Wenn wir beide Bücher Gottes gebrauchen, müssen wir ihre unterschiedlichen Funktionen anerkennen. Nur die besondere Offenbarung der Heiligen Schrift spricht über die Person und das Werk von Christus und die Errettung, die durch das Evangelium kommt. Ferner kann nur die souveräne, regenerative Kraft des Heiligen Geistes Sünder bekehren und sie aus dem Reich der Finsternis in das Reich des Lichts versetzen; nur durch die Gabe des Glaubens, die durch den Geist vermittelt wird, können Menschen das Evangelium von Christus ergreifen. Wie Paulus schreibt: „Der natürliche Mensch aber nimmt nicht an, was vom Geist Gottes ist; denn es ist ihm eine Torheit, und er kann es nicht erkennen, weil es geistlich beurteilt werden muss“ (1Kor 2,14). Das bedeutet nicht, dass das Buch der Natur überflüssig ist. Stattdessen können wir auf Grundlage der autoritativen Schrift auf das Buch der Natur Bezug nehmen als ein von Gott autorisiertes Begleitzeugnis. Wir können mit den Ungläubigen interagieren und wissen, dass wir die Wahrheit der Schrift kommunizieren können, weil Gott alle Menschen in seinem Ebenbild geschaffen und sein Gesetz in ihr Herz geschrieben hat.

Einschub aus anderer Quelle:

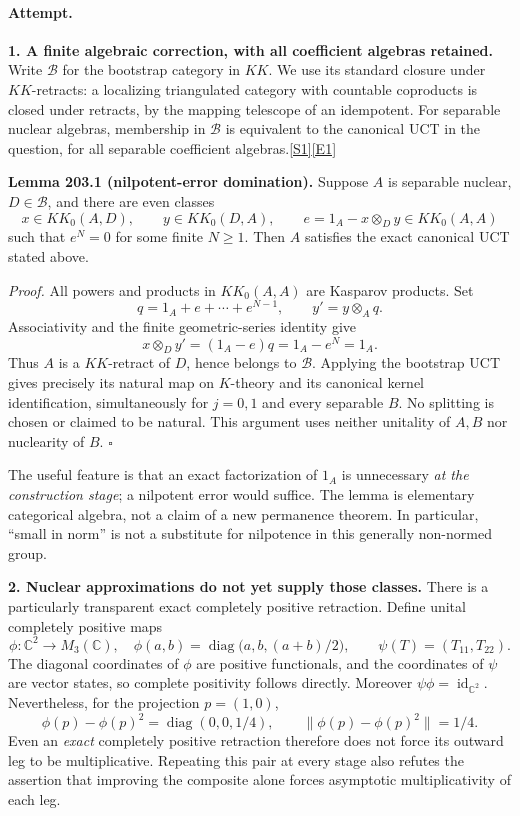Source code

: \documentclass[11pt,a4paper]{article}
\newcommand{\C}{\mathbb{C}}
\newcommand{\sref}[2]{\hyperlink{source:#1:#2}{[S#2]}}
\newcommand{\eref}[2]{\hyperlink{extra:#1:#2}{[E#2]}}
\begin{document}
\paragraph{Attempt.}
\textbf{1. A finite algebraic correction, with all coefficient algebras retained.}
Write $\mathcal B$ for the bootstrap category in $KK$. We use its standard
closure under $KK$-retracts: a localizing triangulated category with
countable coproducts is closed under retracts, by the mapping telescope of
an idempotent. For separable nuclear algebras, membership in $\mathcal B$
is equivalent to the canonical UCT in the question, for all separable
coefficient algebras.\sref{203}{1}\eref{203}{1}

\textbf{Lemma 203.1 (nilpotent-error domination).}
Suppose $A$ is separable nuclear, $D\in\mathcal B$, and there are even
classes
\[
 x\in KK_0(A,D),\qquad y\in KK_0(D,A),\qquad
 e=1_A-x\otimes_Dy\in KK_0(A,A)
\]
such that $e^N=0$ for some finite $N\ge1$. Then $A$ satisfies the exact
canonical UCT stated above.

\emph{Proof.}
All powers and products in $KK_0(A,A)$ are Kasparov products. Set
\[
 q=1_A+e+\cdots+e^{N-1},\qquad y'=y\otimes_Aq.
\]
Associativity and the finite geometric-series identity give
\[
 x\otimes_Dy'=(1_A-e)q=1_A-e^N=1_A.
\]
Thus $A$ is a $KK$-retract of $D$, hence belongs to $\mathcal B$. Applying
the bootstrap UCT gives precisely its natural map on $K$-theory and its
canonical kernel identification, simultaneously for $j=0,1$ and every
separable $B$. No splitting is chosen or claimed to be natural.
This argument uses neither unitality of $A,B$ nor nuclearity of $B$.
\hfill$\square$

The useful feature is that an exact factorization of $1_A$ is unnecessary
\emph{at the construction stage}; a nilpotent error would suffice. The
lemma is elementary categorical algebra, not a claim of a new permanence
theorem. In particular, ``small in norm'' is not a substitute for
nilpotence in this generally non-normed group.

\textbf{2. Nuclear approximations do not yet supply those classes.}
There is a particularly transparent exact completely positive retraction.
Define unital completely positive maps
\[
 \phi:\C^2\longrightarrow M_3(\C),\quad
 \phi(a,b)=\operatorname{diag}\bigl(a,b,(a+b)/2\bigr),
 \qquad
 \psi(T)=(T_{11},T_{22}).
\]
The diagonal coordinates of $\phi$ are positive functionals, and the
coordinates of $\psi$ are vector states, so complete positivity follows
directly. Moreover $\psi\phi=\operatorname{id}_{\C^2}$. Nevertheless,
for the projection $p=(1,0)$,
\[
 \phi(p)-\phi(p)^2=\operatorname{diag}(0,0,1/4),\qquad
 \|\phi(p)-\phi(p)^2\|=1/4.
\]
Even an \emph{exact} completely positive retraction therefore does not force
its outward leg to be multiplicative. Repeating this pair at every stage
also refutes the assertion that improving the composite alone forces
asymptotic multiplicativity of each leg.
\end{document}

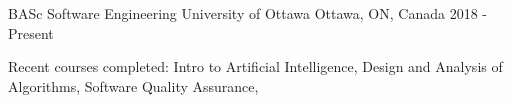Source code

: 
\begin{cventries}

  \cventry
    {BASc Software Engineering} %
    {University of Ottawa} %
    {Ottawa, ON, Canada} %
    {2018 - Present} %
    {
      \begin{cvitems} %
      \item {Recent courses completed: Intro to Artificial Intelligence, Design and Analysis of Algorithms, Software Quality Assurance,}
      \end{cvitems}
    }
\vspace{-0.3cm}

\end{cventries}
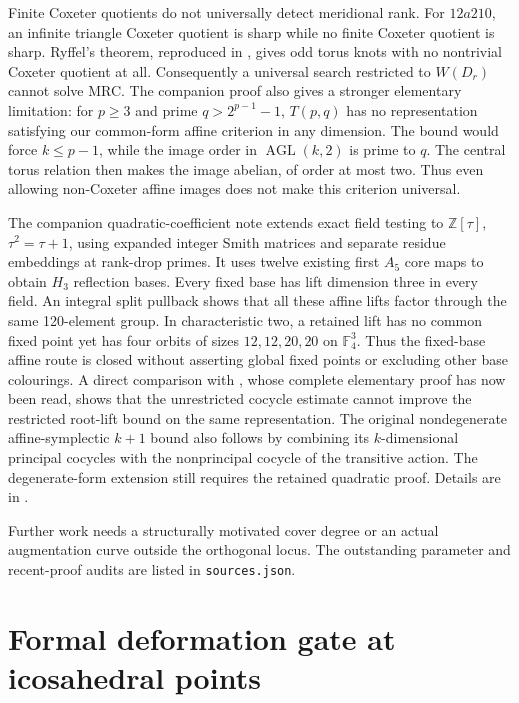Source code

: \documentclass[11pt]{article}
\begin{document}
Finite Coxeter quotients do not universally detect meridional rank.
For $12a210$, an infinite triangle Coxeter quotient is sharp while no
finite Coxeter quotient is sharp. Ryffel's theorem, reproduced in
\cite{bkm}, gives odd torus knots with no nontrivial Coxeter quotient at
all. Consequently a universal search restricted to $W(D_r)$ cannot solve
MRC. The companion proof also gives a stronger elementary limitation:
for $p\ge3$ and prime $q>2^{p-1}-1$, $T(p,q)$ has no representation
satisfying our common-form affine criterion in any dimension. The bound
would force $k\le p-1$, while the image order in $\operatorname{AGL}(k,2)$
is prime to $q$. The central torus relation then makes the image abelian,
of order at most two. Thus even allowing non-Coxeter affine images
does not make this criterion universal.

The companion quadratic-coefficient note extends exact field testing
to $\mathbb Z[\tau]$, $\tau^2=\tau+1$, using expanded integer Smith
matrices and separate residue embeddings at rank-drop primes. It
uses twelve existing first $A_5$ core maps to obtain $H_3$ reflection
bases. Every fixed base has lift dimension three in every field.
An integral split pullback shows that all these affine lifts factor
through the same 120-element group. In characteristic two, a retained
lift has no common fixed point yet has four orbits of sizes
$12,12,20,20$ on $\mathbb F_4^3$. Thus the fixed-base affine route is
closed without asserting global fixed points or excluding other
base colourings. A direct comparison with \cite[Lemma 6.2]{whitehead},
whose complete elementary proof has now been read, shows that the
unrestricted cocycle estimate cannot improve the restricted root-lift
bound on the same representation.
The original nondegenerate affine-symplectic $k+1$ bound also follows
by combining its $k$-dimensional principal cocycles with the
nonprincipal cocycle of the transitive action. The degenerate-form
extension still requires the retained quadratic proof. Details are in
.

Further work needs a structurally motivated cover degree or an actual
augmentation curve outside the orthogonal locus. The outstanding
parameter and recent-proof audits are listed in \texttt{sources.json}.

\section{Formal deformation gate at icosahedral points}
\end{document}
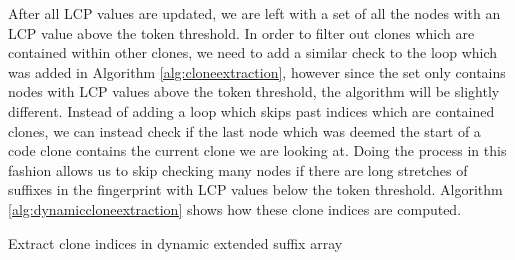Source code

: After all LCP values are updated, we are left with a set of all the nodes with an LCP
value above the token threshold. In order to filter out clones which are contained within
other clones, we need to add a similar check to the loop which was added in Algorithm
\ref{alg:cloneextraction}, however since the set only contains nodes with LCP values above
the token threshold, the algorithm will be slightly different. Instead of adding a loop
which skips past indices which are contained clones, we can instead check if the last node
which was deemed the start of a code clone contains the current clone we are looking at.
Doing the process in this fashion allows us to skip checking many nodes if there are long
stretches of suffixes in the fingerprint with LCP values below the token threshold.
Algorithm \ref{alg:dynamiccloneextraction} shows how these clone indices are computed.

\begin{algorithm}[t]
  \SetAlgoLined\DontPrintSemicolon

  \vspace{0.5cm}
  \caption{Extract clone indices in dynamic extended suffix array}
  \label{alg:dynamiccloneextraction}
\end{algorithm}

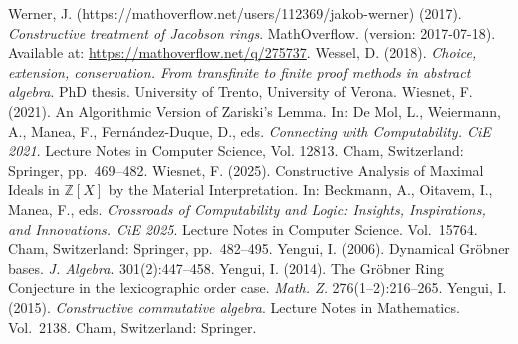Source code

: \documentclass[11pt]{article}
\theoremstyle{definition}
\begin{document}
\begin{thebibliography}{99}
 Werner, J. (https://mathoverflow.net/users/112369/jakob-werner) (2017). \emph{Constructive treatment of Jacobson rings}. MathOverflow. (version: 2017-07-18). Available at: \url{https://mathoverflow.net/q/275737}.
 Wessel, D. (2018). \emph{Choice, extension, conservation. From transfinite to finite proof methods in abstract algebra}. PhD thesis. University of Trento, University of Verona.
 Wiesnet, F. (2021). An Algorithmic Version of Zariski's Lemma. In: De Mol, L., Weiermann, A., Manea, F., Fernández-Duque, D., eds. \emph{Connecting with Computability. CiE 2021}. Lecture Notes in Computer Science, Vol. 12813. Cham, Switzerland: Springer, pp.~469--482.
 Wiesnet, F. (2025). Constructive Analysis of Maximal Ideals in $\mathbb{Z}[X]$ by the Material Interpretation. In: Beckmann, A., Oitavem, I., Manea, F., eds. \emph{Crossroads of Computability and Logic: Insights, Inspirations, and Innovations. CiE 2025}. Lecture Notes in Computer Science. Vol.~15764. Cham, Switzerland: Springer, pp.~482--495.
 Yengui, I. (2006). Dynamical Gröbner bases. \emph{J. Algebra}. 301(2):447--458.
 Yengui, I. (2014). The Gröbner Ring Conjecture in the lexicographic order case. \emph{Math. Z.} 276(1--2):216--265.
 Yengui, I. (2015). \emph{Constructive commutative algebra}. Lecture Notes in Mathematics. Vol.~2138. Cham, Switzerland: Springer.
\end{thebibliography}
\end{document}
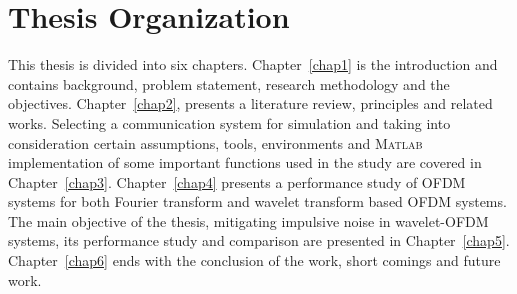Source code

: 	\section{Thesis Organization}
		This thesis is divided into six chapters. Chapter~\ref{chap1} is the introduction and contains background, problem statement, research methodology and the objectives. Chapter~\ref{chap2}, presents a literature review, principles and related works. Selecting a communication system for simulation and taking into consideration certain assumptions, tools, environments and  \textsc{Matlab} implementation of some important functions used in the study   are covered  in Chapter~\ref{chap3}. Chapter~\ref{chap4} presents a performance study of OFDM systems for both Fourier transform and wavelet transform based OFDM systems. The main objective of the thesis, mitigating impulsive noise in wavelet-OFDM systems, its performance study and comparison are presented in Chapter~\ref{chap5}. Chapter~\ref{chap6} ends with the conclusion of the work, short comings and future work.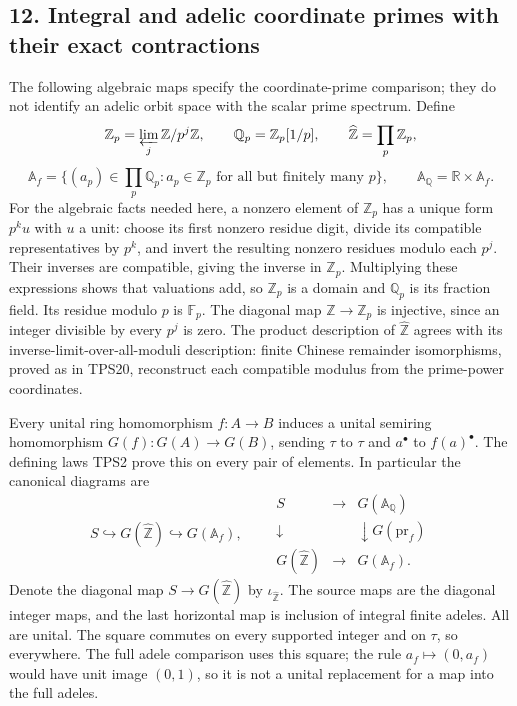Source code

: \documentclass[
  10pt,
]{article}
\begin{document}
\subsection{12. Integral and adelic coordinate primes with their exact
contractions}\label{integral-and-adelic-coordinate-primes-with-their-exact-contractions}

The following algebraic maps specify the coordinate-prime comparison;
they do not identify an adelic orbit space with the scalar prime
spectrum. Define \[
\mathbb Z_p=\varprojlim_j\mathbb Z/p^j\mathbb Z,\qquad
\mathbb Q_p=\mathbb Z_p[1/p],\qquad
\widehat{\mathbb Z}=\prod_p\mathbb Z_p,
\] \[
\mathbb A_f=\{(a_p)\in\prod_p\mathbb Q_p:a_p\in\mathbb Z_p
\text{ for all but finitely many }p\},\qquad
\mathbb A_{\mathbb Q}=\mathbb R\times\mathbb A_f.
\tag{TPS53}
\] For the algebraic facts needed here, a nonzero element of
\(\mathbb Z_p\) has a unique form \(p^k u\) with \(u\) a unit: choose
its first nonzero residue digit, divide its compatible representatives
by \(p^k\), and invert the resulting nonzero residues modulo each
\(p^j\). Their inverses are compatible, giving the inverse in
\(\mathbb Z_p\). Multiplying these expressions shows that valuations
add, so \(\mathbb Z_p\) is a domain and \(\mathbb Q_p\) is its fraction
field. Its residue modulo \(p\) is \(\mathbb F_p\). The diagonal map
\(\mathbb Z\to\mathbb Z_p\) is injective, since an integer divisible by
every \(p^j\) is zero. The product description of
\(\widehat{\mathbb Z}\) agrees with its inverse-limit-over-all-moduli
description: finite Chinese remainder isomorphisms, proved as in TPS20,
reconstruct each compatible modulus from the prime-power coordinates.

Every unital ring homomorphism \(f:A\to B\) induces a unital semiring
homomorphism \(G(f):G(A)\to G(B)\), sending \(\tau\) to \(\tau\) and
\(a^\bullet\) to \(f(a)^\bullet\). The defining laws TPS2 prove this on
every pair of elements. In particular the canonical diagrams are \[
S\hookrightarrow G(\widehat{\mathbb Z})\hookrightarrow G(\mathbb A_f),
\qquad
\begin{array}{ccc}
S&\longrightarrow&G(\mathbb A_{\mathbb Q})\\
\downarrow&&\downarrow\scriptstyle G(\mathrm{pr}_f)\\
G(\widehat{\mathbb Z})&\longrightarrow&G(\mathbb A_f).
\end{array}
\tag{TPS54}
\] Denote the diagonal map \(S\to G(\widehat{\mathbb Z})\) by
\(\iota_{\widehat{\mathbb Z}}\). The source maps are the diagonal
integer maps, and the last horizontal map is inclusion of integral
finite adeles. All are unital. The square commutes on every supported
integer and on \(\tau\), so everywhere. The full adele comparison uses
this square; the rule \(a_f\mapsto(0,a_f)\) would have unit image
\((0,1)\), so it is not a unital replacement for a map into the full
adeles.
\end{document}
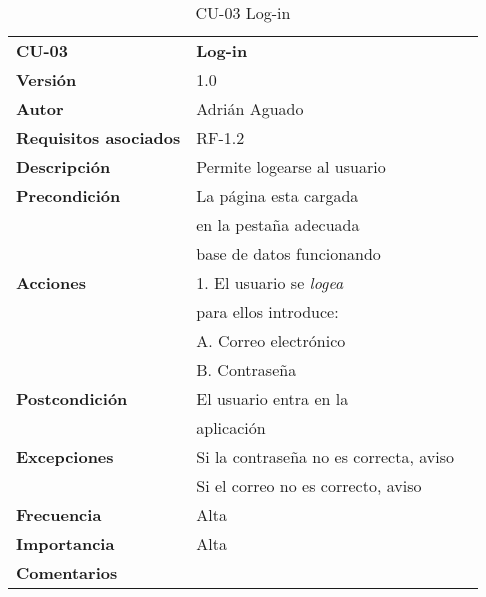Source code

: \begin{table}
\begin{tabular}{llr}  
\toprule
\begin{minipage}[b]{0.24\columnwidth}\raggedright\strut
\textbf{CU-03}\strut
\end{minipage} & \begin{minipage}[b]{0.72\columnwidth}\raggedright\strut
\textbf{Log-in}\strut
\end{minipage}\tabularnewline
\cmidrule(r){1-2}
\textbf{Versión}       & 1.0           \\
\textbf{Autor}       & Adrián  Aguado    \\
\textbf{Requisitos asociados}       & RF-1.2 \\ 
\textbf{Descripción} & Permite logearse al usuario\\
\textbf{Precondición} & La página esta cargada \\
& en la pestaña adecuada     \\
& base de datos funcionando       \\
\textbf{Acciones} & 1. El usuario se \emph{logea}\\
& para ellos introduce:\\
& A. Correo electrónico \\
& B. Contraseña\\
\textbf{Postcondición} & El usuario entra en la  \\
& aplicación    \\
\textbf{Excepciones} &  Si la contraseña no es correcta, aviso \\
&  Si el correo no es correcto, aviso \\
\textbf{Frecuencia} & Alta            \\
\textbf{Importancia} & Alta            \\
\textbf{Comentarios } &        \\
\bottomrule
\end{tabular}
\caption{CU-03 Log-in} 
\end{table}

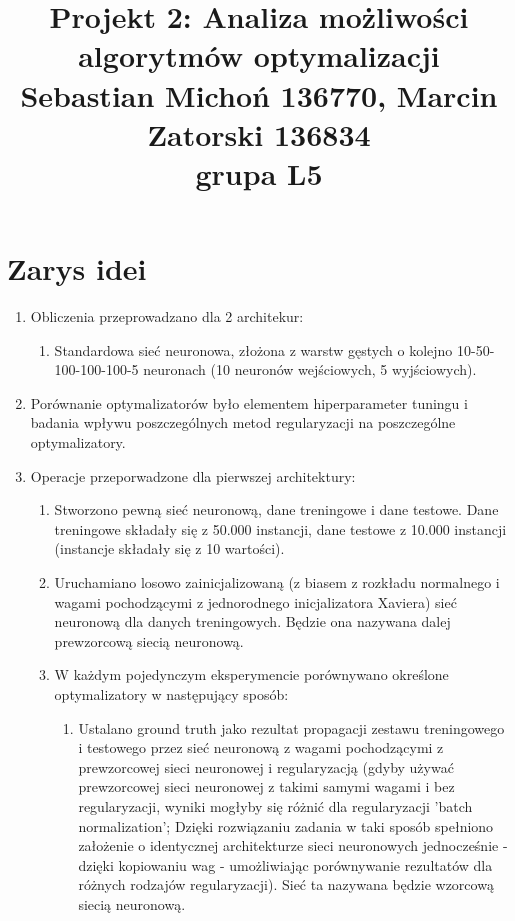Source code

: \documentclass[12pt]{article}
\begin{document}
\title{Projekt 2: Analiza możliwości algorytmów optymalizacji\\
\large Sebastian Michoń 136770, Marcin Zatorski 136834\\
\large grupa L5}
\date{\vspace{-10ex}}
\maketitle

\section{Zarys idei}
\begin{enumerate}
	\item Obliczenia przeprowadzano dla 2 architekur:
	\begin{enumerate}
		\item Standardowa sieć neuronowa, złożona z warstw gęstych o kolejno 10-50-100-100-100-5 neuronach (10 neuronów wejściowych, 5 wyjściowych).
	\end{enumerate}
	\item Porównanie optymalizatorów było elementem hiperparameter tuningu i badania wpływu poszczególnych metod regularyzacji na poszczególne optymalizatory.
	\item Operacje przeporwadzone dla pierwszej architektury:
	\begin{enumerate}
		\item Stworzono pewną sieć neuronową, dane treningowe i dane testowe. Dane treningowe składały się z 50.000 instancji, dane testowe z 10.000 instancji (instancje składały się z 10 wartości).
		\item Uruchamiano losowo zainicjalizowaną (z biasem z rozkładu normalnego i wagami pochodzącymi z jednorodnego inicjalizatora Xaviera) sieć neuronową dla danych treningowych. Będzie ona nazywana dalej prewzorcową siecią neuronową.
		\item W każdym pojedynczym eksperymencie porównywano określone optymalizatory w następujący sposób:
		\begin{enumerate}
			\item Ustalano ground truth jako rezultat propagacji zestawu treningowego i testowego przez sieć neuronową z wagami pochodzącymi z prewzorcowej sieci neuronowej i regularyzacją (gdyby używać prewzorcowej sieci neuronowej z takimi samymi wagami i bez regularyzacji, wyniki mogłyby się różnić dla regularyzacji 'batch  normalization'; Dzięki rozwiązaniu zadania w taki sposób spełniono założenie o identycznej architekturze sieci neuronowych jednocześnie - dzięki kopiowaniu wag - umożliwiając porównywanie rezultatów dla różnych rodzajów regularyzacji). Sieć ta nazywana będzie wzorcową siecią neuronową.

\end{enumerate}
\end{enumerate}
\end{enumerate}
\end{document}
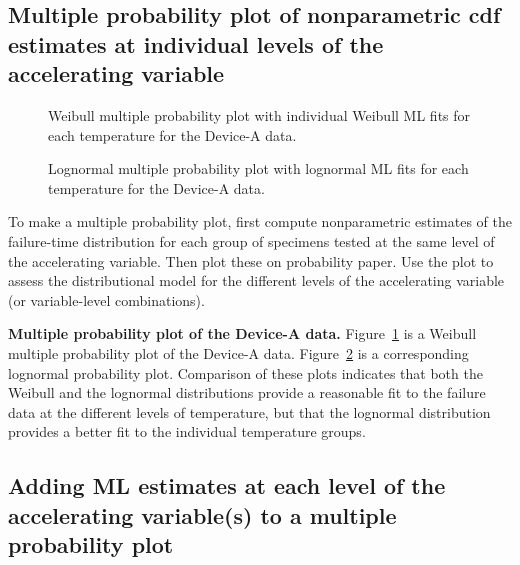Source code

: \subsection{Multiple probability plot of
nonparametric cdf estimates at individual levels of the accelerating
variable}
\begin{figure}
\caption{Weibull multiple probability plot with individual Weibull ML fits
for each temperature for the Device-A data.}
\label{figure:devalt.weib.groupi.ps}
\end{figure}
\begin{figure}
\caption{Lognormal multiple probability plot 
with lognormal ML fits
for each temperature for the Device-A data.}
\label{figure:devalt.lnor.groupi.ps}
\end{figure}
To make a multiple probability plot, first compute nonparametric
estimates of the failure-time distribution for each group of
specimens tested at the same level of the accelerating
variable. Then plot these on probability paper. Use the plot to
assess the distributional model for the different levels of the
accelerating variable (or variable-level combinations).

\begin{example}{\bf Multiple probability plot of the Device-A data.}
Figure~\ref{figure:devalt.weib.groupi.ps} is a Weibull multiple
probability plot of the Device-A data.
Figure~\ref{figure:devalt.lnor.groupi.ps} is a corresponding
lognormal probability plot.  Comparison of these plots indicates
that both the Weibull and the lognormal distributions provide a
reasonable fit to the failure data at the different levels of
temperature, but that the lognormal distribution provides a better
fit to the individual temperature groups.
\end{example}
\subsection{Adding ML estimates at each level of 
the accelerating variable(s) to a multiple probability plot} 

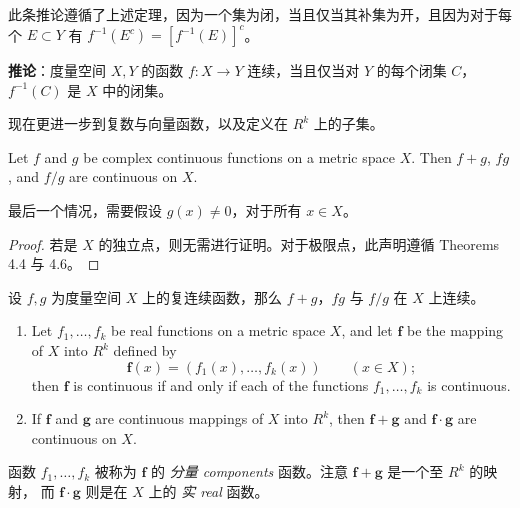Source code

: \documentclass[../poma-notes.tex]{subfiles}
\begin{document}
此条推论遵循了上述定理，因为一个集为闭，当且仅当其补集为开，且因为对于每个 $E \subset Y$ 有 $f^{-1}(E^c) = [f^{-1}(E)]^c$。

\begin{anote}
  \textbf{推论}：度量空间 $X, Y$ 的函数 $f: X \to Y$ 连续，当且仅当对 $Y$ 的每个闭集 $C$，$f^{-1}(C)$ 是 $X$ 中的闭集。
\end{anote}

现在更进一步到复数与向量函数，以及定义在 $R^k$ 上的子集。

\begin{theorem}
  Let $f$ and $g$ be complex continuous functions on a metric space $X$. Then $f + g$, $fg$, and $f/g$ are
  continuous on $X$.
\end{theorem}

最后一个情况，需要假设 $g(x) \ne 0$，对于所有 $x \in X$。

\begin{proof}
  若是 $X$ 的独立点，则无需进行证明。对于极限点，此声明遵循 Theorems 4.4 与 4.6。
\end{proof}

\begin{anote}
  设 $f, g$ 为度量空间 $X$ 上的复连续函数，那么 $f + g$，$fg$ 与 $f/g$ 在 $X$ 上连续。
\end{anote}
\newpage

\begin{theorem}\mbox{}\par
  \begin{enumerate}[label=(\alph*)]
    \item Let $f_1, \dots, f_k$ be real functions on a metric space $X$, and let $\mathbf{f}$ be the mapping of
          $X$ into $R^k$ defined by
          \begin{equation}
            \mathbf{f}(x) = (f_1(x),\dots,f_k(x)) \qquad (x \in X);
          \end{equation}
          then $\mathbf{f}$ is continuous if and only if each of the functions $f_1,\dots,f_k$ is continuous.
    \item If $\mathbf{f}$ and $\mathbf{g}$ are continuous mappings of $X$ into $R^k$, then $\mathbf{f + g}$
          and $\mathbf{f \cdot g}$ are continuous on $X$.
  \end{enumerate}
\end{theorem}

函数 $f_1,\dots,f_k$ 被称为 $\mathbf{f}$ 的 \textit{分量 components} 函数。注意 $\mathbf{f + g}$ 是一个至 $R^k$ 的映射，
而 $\mathbf{f \cdot g}$ 则是在 $X$ 上的 \textit{实 real} 函数。
\end{document}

Nimm alte, reformierte Bücher des 16. und 17. Jahrhunderts auf und lass die frische Prise der Vergangenheit dich an längst vergessene Wahrheiten erinnern. Gebrauche die Bücher Gottes der Natur und der Heiligen Schrift, um für den Glauben zu kämpfen, der den Heiligen ein für alle Mal überliefert worden ist.